- Opening Delimiter -

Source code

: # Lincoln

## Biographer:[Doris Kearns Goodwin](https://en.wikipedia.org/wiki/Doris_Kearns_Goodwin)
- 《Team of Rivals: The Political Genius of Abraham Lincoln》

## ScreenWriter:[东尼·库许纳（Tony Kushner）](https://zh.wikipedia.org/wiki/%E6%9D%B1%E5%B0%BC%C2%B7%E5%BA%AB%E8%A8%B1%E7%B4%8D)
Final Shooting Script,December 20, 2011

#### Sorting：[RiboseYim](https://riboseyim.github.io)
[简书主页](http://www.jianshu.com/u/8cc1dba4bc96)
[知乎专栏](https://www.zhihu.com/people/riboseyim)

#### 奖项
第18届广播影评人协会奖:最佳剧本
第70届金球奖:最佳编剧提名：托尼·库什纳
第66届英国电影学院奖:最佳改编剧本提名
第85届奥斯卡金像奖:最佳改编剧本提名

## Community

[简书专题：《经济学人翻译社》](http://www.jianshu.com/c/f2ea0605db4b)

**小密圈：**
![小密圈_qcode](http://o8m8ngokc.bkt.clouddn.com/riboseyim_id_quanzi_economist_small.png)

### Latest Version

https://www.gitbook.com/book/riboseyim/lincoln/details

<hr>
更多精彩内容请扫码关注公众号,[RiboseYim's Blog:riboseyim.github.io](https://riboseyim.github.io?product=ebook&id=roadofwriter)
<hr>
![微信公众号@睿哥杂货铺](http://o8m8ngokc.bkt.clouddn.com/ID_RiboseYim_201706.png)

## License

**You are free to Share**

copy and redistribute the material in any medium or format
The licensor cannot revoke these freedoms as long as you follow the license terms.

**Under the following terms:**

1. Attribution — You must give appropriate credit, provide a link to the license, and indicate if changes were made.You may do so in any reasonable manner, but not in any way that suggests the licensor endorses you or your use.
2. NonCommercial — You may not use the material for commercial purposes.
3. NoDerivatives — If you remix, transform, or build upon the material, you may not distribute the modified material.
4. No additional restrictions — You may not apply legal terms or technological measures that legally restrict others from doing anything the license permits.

- Closing Delimiter -
- Opening Delimiter -

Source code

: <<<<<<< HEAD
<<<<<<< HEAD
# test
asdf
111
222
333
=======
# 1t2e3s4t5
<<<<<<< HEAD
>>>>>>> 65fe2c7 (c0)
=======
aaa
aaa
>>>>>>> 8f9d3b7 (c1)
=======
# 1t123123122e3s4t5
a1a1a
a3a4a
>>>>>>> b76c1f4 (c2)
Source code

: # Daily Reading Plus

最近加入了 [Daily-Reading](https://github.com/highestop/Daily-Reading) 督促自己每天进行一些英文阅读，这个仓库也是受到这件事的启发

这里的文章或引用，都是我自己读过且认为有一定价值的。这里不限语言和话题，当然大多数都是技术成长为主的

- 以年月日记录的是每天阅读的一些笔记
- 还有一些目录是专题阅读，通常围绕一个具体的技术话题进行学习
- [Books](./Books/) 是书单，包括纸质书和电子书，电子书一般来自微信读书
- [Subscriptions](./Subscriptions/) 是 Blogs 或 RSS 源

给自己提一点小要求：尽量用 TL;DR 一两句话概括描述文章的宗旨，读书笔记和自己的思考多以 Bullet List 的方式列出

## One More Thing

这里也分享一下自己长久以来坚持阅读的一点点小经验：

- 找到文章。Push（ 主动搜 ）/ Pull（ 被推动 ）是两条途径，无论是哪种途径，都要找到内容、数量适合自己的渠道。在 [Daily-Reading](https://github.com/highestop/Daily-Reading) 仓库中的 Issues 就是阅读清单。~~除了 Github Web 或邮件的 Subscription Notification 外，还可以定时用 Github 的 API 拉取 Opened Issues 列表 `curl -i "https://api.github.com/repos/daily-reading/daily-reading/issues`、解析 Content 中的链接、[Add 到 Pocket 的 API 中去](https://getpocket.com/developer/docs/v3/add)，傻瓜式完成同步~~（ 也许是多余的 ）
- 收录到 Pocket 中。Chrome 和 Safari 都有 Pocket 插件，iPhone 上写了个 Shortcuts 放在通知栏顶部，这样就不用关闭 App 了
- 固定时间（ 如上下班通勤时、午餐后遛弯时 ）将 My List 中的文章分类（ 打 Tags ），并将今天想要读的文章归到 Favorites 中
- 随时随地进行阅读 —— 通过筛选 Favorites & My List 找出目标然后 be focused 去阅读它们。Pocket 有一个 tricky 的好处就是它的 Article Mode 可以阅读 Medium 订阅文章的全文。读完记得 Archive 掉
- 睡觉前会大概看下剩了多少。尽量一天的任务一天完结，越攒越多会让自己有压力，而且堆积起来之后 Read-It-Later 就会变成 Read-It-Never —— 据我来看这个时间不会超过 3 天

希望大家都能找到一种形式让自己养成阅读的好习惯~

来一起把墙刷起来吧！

- Closing Delimiter -
- Opening Delimiter -

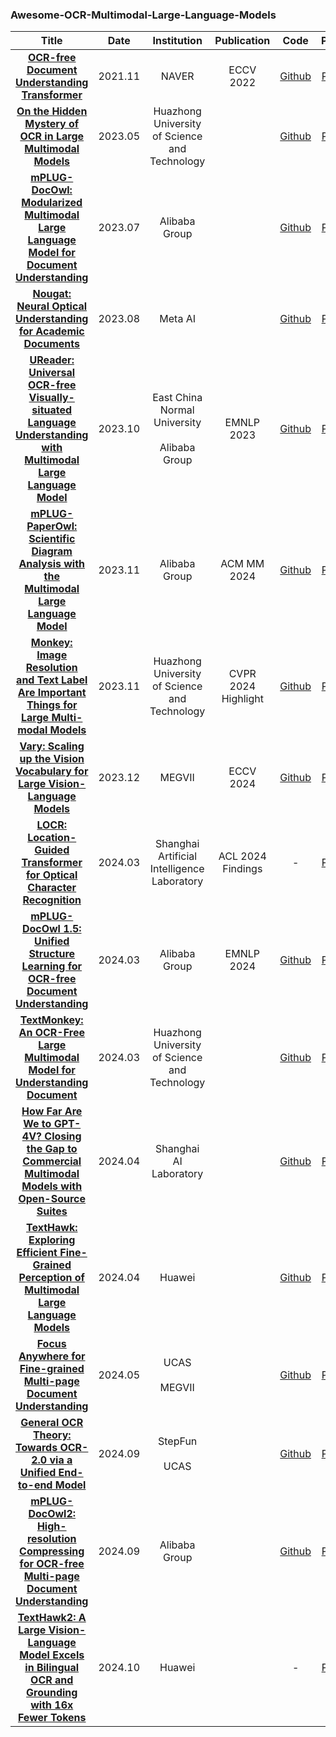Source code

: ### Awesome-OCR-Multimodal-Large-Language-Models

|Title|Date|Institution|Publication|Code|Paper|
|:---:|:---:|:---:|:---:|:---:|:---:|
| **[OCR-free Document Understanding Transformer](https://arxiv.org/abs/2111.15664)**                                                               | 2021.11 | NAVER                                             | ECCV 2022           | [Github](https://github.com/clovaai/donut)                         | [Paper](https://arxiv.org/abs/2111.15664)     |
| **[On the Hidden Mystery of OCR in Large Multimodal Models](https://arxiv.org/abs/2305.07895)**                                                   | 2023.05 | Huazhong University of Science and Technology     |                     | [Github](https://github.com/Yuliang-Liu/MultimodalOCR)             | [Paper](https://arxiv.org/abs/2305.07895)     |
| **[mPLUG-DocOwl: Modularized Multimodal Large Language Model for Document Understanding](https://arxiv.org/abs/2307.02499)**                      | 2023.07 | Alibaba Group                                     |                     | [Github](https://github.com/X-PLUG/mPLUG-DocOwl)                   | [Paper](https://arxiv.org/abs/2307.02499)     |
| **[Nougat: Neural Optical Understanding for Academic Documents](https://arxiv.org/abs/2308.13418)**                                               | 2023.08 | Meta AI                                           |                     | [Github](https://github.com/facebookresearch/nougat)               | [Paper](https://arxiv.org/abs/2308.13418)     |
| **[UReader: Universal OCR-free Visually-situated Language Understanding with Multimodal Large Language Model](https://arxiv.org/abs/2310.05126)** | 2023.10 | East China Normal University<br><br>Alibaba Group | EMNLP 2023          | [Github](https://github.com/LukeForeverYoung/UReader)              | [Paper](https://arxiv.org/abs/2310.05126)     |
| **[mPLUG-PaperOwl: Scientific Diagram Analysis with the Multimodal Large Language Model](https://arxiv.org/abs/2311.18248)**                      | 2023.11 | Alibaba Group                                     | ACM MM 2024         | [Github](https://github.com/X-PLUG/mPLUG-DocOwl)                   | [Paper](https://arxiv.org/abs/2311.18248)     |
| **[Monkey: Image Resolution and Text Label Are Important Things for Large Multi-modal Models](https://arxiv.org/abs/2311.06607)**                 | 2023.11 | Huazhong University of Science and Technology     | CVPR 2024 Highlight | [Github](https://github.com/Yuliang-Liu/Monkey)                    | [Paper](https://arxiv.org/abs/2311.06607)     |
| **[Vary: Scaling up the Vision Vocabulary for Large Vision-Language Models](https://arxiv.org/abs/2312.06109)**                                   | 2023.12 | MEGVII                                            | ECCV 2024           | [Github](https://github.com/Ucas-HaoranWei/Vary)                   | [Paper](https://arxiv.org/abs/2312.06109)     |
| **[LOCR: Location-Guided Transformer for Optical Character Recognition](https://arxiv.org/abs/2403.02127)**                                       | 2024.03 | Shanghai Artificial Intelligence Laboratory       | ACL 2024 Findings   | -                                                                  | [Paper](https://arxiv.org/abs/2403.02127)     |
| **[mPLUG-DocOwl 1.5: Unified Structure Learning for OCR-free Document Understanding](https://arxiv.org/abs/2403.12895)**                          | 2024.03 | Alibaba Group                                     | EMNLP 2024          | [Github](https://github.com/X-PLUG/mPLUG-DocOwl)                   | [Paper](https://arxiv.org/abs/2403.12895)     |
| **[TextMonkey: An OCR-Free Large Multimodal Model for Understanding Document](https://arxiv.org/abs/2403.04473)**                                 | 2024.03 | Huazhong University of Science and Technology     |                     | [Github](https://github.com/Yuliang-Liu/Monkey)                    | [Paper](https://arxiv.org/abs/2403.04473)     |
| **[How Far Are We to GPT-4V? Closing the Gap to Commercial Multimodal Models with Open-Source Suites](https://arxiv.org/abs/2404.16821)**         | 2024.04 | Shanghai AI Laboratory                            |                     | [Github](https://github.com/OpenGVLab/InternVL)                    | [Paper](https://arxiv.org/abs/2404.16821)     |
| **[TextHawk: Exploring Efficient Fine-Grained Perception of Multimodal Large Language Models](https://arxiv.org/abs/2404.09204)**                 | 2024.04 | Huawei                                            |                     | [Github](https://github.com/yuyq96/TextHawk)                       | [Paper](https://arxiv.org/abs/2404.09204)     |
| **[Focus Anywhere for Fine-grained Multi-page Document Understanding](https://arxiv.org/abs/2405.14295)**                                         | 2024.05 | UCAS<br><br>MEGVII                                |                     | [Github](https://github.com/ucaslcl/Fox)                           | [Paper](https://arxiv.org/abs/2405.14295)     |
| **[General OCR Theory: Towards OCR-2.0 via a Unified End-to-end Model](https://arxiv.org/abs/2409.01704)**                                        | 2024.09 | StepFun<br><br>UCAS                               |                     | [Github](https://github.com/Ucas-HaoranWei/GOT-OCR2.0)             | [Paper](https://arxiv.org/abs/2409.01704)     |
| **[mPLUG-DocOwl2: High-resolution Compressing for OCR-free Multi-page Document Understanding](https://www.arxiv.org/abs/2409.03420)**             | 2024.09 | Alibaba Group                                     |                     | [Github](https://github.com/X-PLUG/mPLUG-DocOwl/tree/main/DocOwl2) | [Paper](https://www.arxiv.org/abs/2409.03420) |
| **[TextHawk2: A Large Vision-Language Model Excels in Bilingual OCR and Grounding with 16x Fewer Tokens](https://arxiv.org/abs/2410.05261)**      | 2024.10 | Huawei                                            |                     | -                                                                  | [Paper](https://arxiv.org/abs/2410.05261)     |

- Closing Delimiter -

▶ _What to do_: Output, from the data above, the lines from the line with "- [Subscriptions](./Subscriptions/) 是" to the line with "- 睡觉前会大概看下剩了多少。尽量一天的任务一天完结，越攒越多会让自己有压力，而且堆积起来之后 Read-It-Later" exactly as they stand, both ends included and nothing else.

▶ _Solved exercise_:
- [Subscriptions](./Subscriptions/) 是 Blogs 或 RSS 源

给自己提一点小要求：尽量用 TL;DR 一两句话概括描述文章的宗旨，读书笔记和自己的思考多以 Bullet List 的方式列出

## One More Thing

这里也分享一下自己长久以来坚持阅读的一点点小经验：

- 找到文章。Push（ 主动搜 ）/ Pull（ 被推动 ）是两条途径，无论是哪种途径，都要找到内容、数量适合自己的渠道。在 [Daily-Reading](https://github.com/highestop/Daily-Reading) 仓库中的 Issues 就是阅读清单。~~除了 Github Web 或邮件的 Subscription Notification 外，还可以定时用 Github 的 API 拉取 Opened Issues 列表 `curl -i "https://api.github.com/repos/daily-reading/daily-reading/issues`、解析 Content 中的链接、[Add 到 Pocket 的 API 中去](https://getpocket.com/developer/docs/v3/add)，傻瓜式完成同步~~（ 也许是多余的 ）
- 收录到 Pocket 中。Chrome 和 Safari 都有 Pocket 插件，iPhone 上写了个 Shortcuts 放在通知栏顶部，这样就不用关闭 App 了
- 固定时间（ 如上下班通勤时、午餐后遛弯时 ）将 My List 中的文章分类（ 打 Tags ），并将今天想要读的文章归到 Favorites 中
- 随时随地进行阅读 —— 通过筛选 Favorites & My List 找出目标然后 be focused 去阅读它们。Pocket 有一个 tricky 的好处就是它的 Article Mode 可以阅读 Medium 订阅文章的全文。读完记得 Archive 掉
- 睡觉前会大概看下剩了多少。尽量一天的任务一天完结，越攒越多会让自己有压力，而且堆积起来之后 Read-It-Later 就会变成 Read-It-Never —— 据我来看这个时间不会超过 3 天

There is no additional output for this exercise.